-- DATA UNDER STUDY follows --
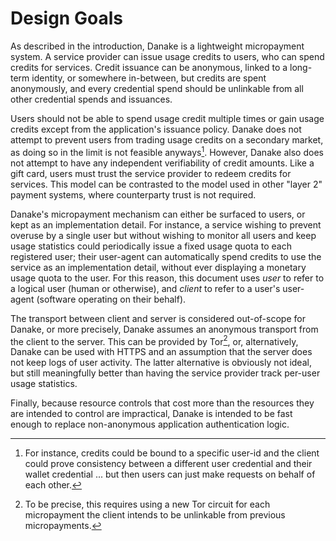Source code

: # Design Goals

As described in the introduction, Danake is a lightweight micropayment
system.  A service provider can issue usage credits to users, who can
spend credits for services.  Credit issuance can be anonymous, linked to
a long-term identity, or somewhere in-between, but credits are spent
anonymously, and every credential spend should be unlinkable from all
other credential spends and issuances.

Users should not be able to spend usage credit multiple times or gain
usage credits except from the application's issuance policy.  Danake
does not attempt to prevent users from trading usage credits on a
secondary market, as doing so in the limit is not feasible anyways[^1].
However, Danake also does not attempt to have any independent
verifiability of credit amounts.  Like a gift card, users must trust the
service provider to redeem credits for services.  This model can be
contrasted to the model used in other "layer 2" payment systems, where
counterparty trust is not required.

Danake's micropayment mechanism can either be surfaced to users, or kept
as an implementation detail.  For instance, a service wishing to prevent
overuse by a single user but without wishing to monitor all users and
keep usage statistics could periodically issue a fixed usage quota to
each registered user; their user-agent can automatically spend credits
to use the service as an implementation detail, without ever displaying
a monetary usage quota to the user.  For this reason, this document uses
*user* to refer to a logical user (human or otherwise), and *client* to
refer to a user's user-agent (software operating on their behalf).

The transport between client and server is considered out-of-scope for
Danake, or more precisely, Danake assumes an anonymous transport from
the client to the server.  This can be provided by Tor[^2], or,
alternatively, Danake can be used with HTTPS and an assumption that the
server does not keep logs of user activity.  The latter alternative is
obviously not ideal, but still meaningfully better than having the
service provider track per-user usage statistics.

Finally, because resource controls that cost more than the resources
they are intended to control are impractical, Danake is intended to be
fast enough to replace non-anonymous application authentication logic.

[^1]: For instance, credits could be bound to a specific user-id and the
client could prove consistency between a different user credential and
their wallet credential ... but then users can just make requests on
behalf of each other.

[^2]: To be precise, this requires using a new Tor circuit for each
micropayment the client intends to be unlinkable from previous
micropayments.

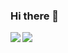 ### Hi there 👋

<a href="https://github.com/anuraghazra/github-readme-stats">
  <img style="hight:20px" align="left" src="https://github-readme-stats.vercel.app/api?username=kantasasakimaru&show_icons=true&count_private=true&theme=synthwave" />
</a>
<a href="https://github.com/anuraghazra/github-readme-stats">
  <img style="hight:20px" align="left" src="https://github-readme-stats.vercel.app/api/top-langs/?username=kantasasakimaru&show_icons=true&count_private=true&theme=synthwave" />
</a>
<!--
**kantasasakimaru/kantasasakimaru** is a ✨ _special_ ✨ repository because its `README.md` (this file) appears on your GitHub profile.

Here are some ideas to get you started:

- 🔭 I’m currently working on ...
- 🌱 I’m currently learning ...
- 👯 I’m looking to collaborate on ...
- 🤔 I’m looking for help with ...
- 💬 Ask me about ...
- 📫 How to reach me: ...
- 😄 Pronouns: ...
- ⚡ Fun fact: ...
-->
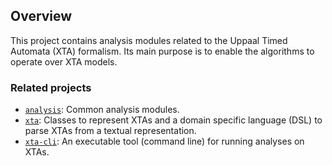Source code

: ## Overview

This project contains analysis modules related to the Uppaal Timed Automata (XTA) formalism. Its
main purpose is to enable the algorithms to operate over XTA models.

### Related projects

* [`analysis`](../../common/analysis/README.md): Common analysis modules.
* [`xta`](../xta/README.md): Classes to represent XTAs and a domain specific language (DSL) to parse
  XTAs from a textual representation.
* [`xta-cli`](../xta-cli/README.md): An executable tool (command line) for running analyses on XTAs.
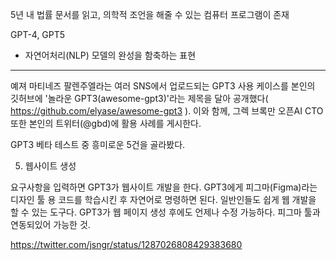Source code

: 5년 내 법률 문서를 읽고, 의학적 조언을 해줄 수 있는 컴퓨터 프로그램이 존재

GPT-4, GPT5
- 자연어처리(NLP) 모델의 완성을 함축하는 표현


---
예져 마티네즈 팔렌주엘라는 여러 SNS에서 업로드되는 GPT3 사용 케이스를 본인의 깃허브에 '놀라운 GPT3(awesome-gpt3)'라는 제목을 달아 공개했다( https://github.com/elyase/awesome-gpt3 ). 이와 함께, 그렉 브록만 오픈AI CTO 또한 본인의 트위터(@gbd)에 활용 사례를 게시한다.

GPT3 베타 테스트 중 흥미로운 5건을 골라봤다. 


5. 웹사이트 생성

요구사항을 입력하면 GPT3가 웹사이트 개발을 한다. GPT3에게 피그마(Figma)라는 디자인 툴 용 코드를 학습시킨 후 자연어로 명령하면 된다. 일반인들도 쉽게 웹 개발을 할 수 있는 도구다. GPT3가 웹 페이지 생성 후에도 언제나 수정 가능하다. 피그마 툴과 연동되있어 가능한 것.

https://twitter.com/jsngr/status/1287026808429383680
-- DATA UNDER STUDY concluded --
**ABOUT THIS TASK**
Say how many lines of the records include the string "XTAs"; the number alone is enough.

**TASK ANSWER**
3